> _WORK TASK_
Would you transcribe word for word every line from the one containing "- xUnit: Testing framework for unit tests." to the end of the data, both ends included, and leave out the rest?

Excerpts from a dataset:
-------------------------
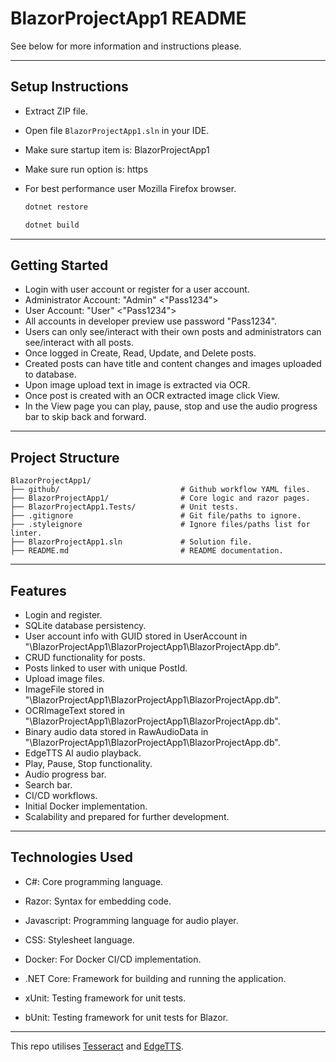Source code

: # BlazorProjectApp1 README
See below for more information and instructions please.

___

## Setup Instructions

* Extract ZIP file.
* Open file `BlazorProjectApp1.sln` in your IDE.
* Make sure startup item is: BlazorProjectApp1
* Make sure run option is: https
* For best performance user Mozilla Firefox browser.

   ```bash
   dotnet restore
   ```
   ```bash
   dotnet build
   ```
___

## Getting Started
- Login with user account or register for a user account.
- Administrator Account: "Admin" <"Pass1234">
- User Account: "User" <"Pass1234">
- All accounts in developer preview use password "Pass1234".
- Users can only see/interact with their own posts and administrators can see/interact with all posts.
- Once logged in Create, Read, Update, and Delete posts.
- Created posts can have title and content changes and images uploaded to database.
- Upon image upload text in image is extracted via OCR.
- Once post is created with an OCR extracted image click View.
- In the View page you can play, pause, stop and use the audio progress bar to skip back and forward.
___

## Project Structure

```
BlazorProjectApp1/
├── github/                           # Github workflow YAML files.
├── BlazorProjectApp1/                # Core logic and razor pages.
├── BlazorProjectApp1.Tests/          # Unit tests.
├── .gitignore                        # Git file/paths to ignore.
├── .styleignore                      # Ignore files/paths list for linter. 
├── BlazorProjectApp1.sln             # Solution file.
├── README.md                         # README documentation.

```
___

## Features

- Login and register.
- SQLite database persistency.
- User account info with GUID stored in UserAccount in "\BlazorProjectApp1\BlazorProjectApp1\BlazorProjectApp.db".
- CRUD functionality for posts.
- Posts linked to user with unique PostId.
- Upload image files.
- ImageFile stored in "\BlazorProjectApp1\BlazorProjectApp1\BlazorProjectApp.db".
- OCRImageText stored in "\BlazorProjectApp1\BlazorProjectApp1\BlazorProjectApp.db".
- Binary audio data stored in RawAudioData in "\BlazorProjectApp1\BlazorProjectApp1\BlazorProjectApp.db".
- EdgeTTS AI audio playback.
- Play, Pause, Stop functionality.
- Audio progress bar.
- Search bar.
- CI/CD workflows.
- Initial Docker implementation.
- Scalability and prepared for further development.
___

## Technologies Used

- C#: Core programming language.

- Razor: Syntax for embedding code.

- Javascript: Programming language for audio player.

- CSS: Stylesheet language.

- Docker: For Docker CI/CD implementation.

- .NET Core: Framework for building and running the application.

- xUnit: Testing framework for unit tests.

- bUnit: Testing framework for unit tests for Blazor.
___

This repo utilises [Tesseract](https://www.nuget.org/packages/tesseract/) and [EdgeTTS](https://www.nuget.org/packages/EdgeTTS).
-------------------------
> _ANSWER TO THIS EXERCISE_
- xUnit: Testing framework for unit tests.

- bUnit: Testing framework for unit tests for Blazor.
___

This repo utilises [Tesseract](https://www.nuget.org/packages/tesseract/) and [EdgeTTS](https://www.nuget.org/packages/EdgeTTS).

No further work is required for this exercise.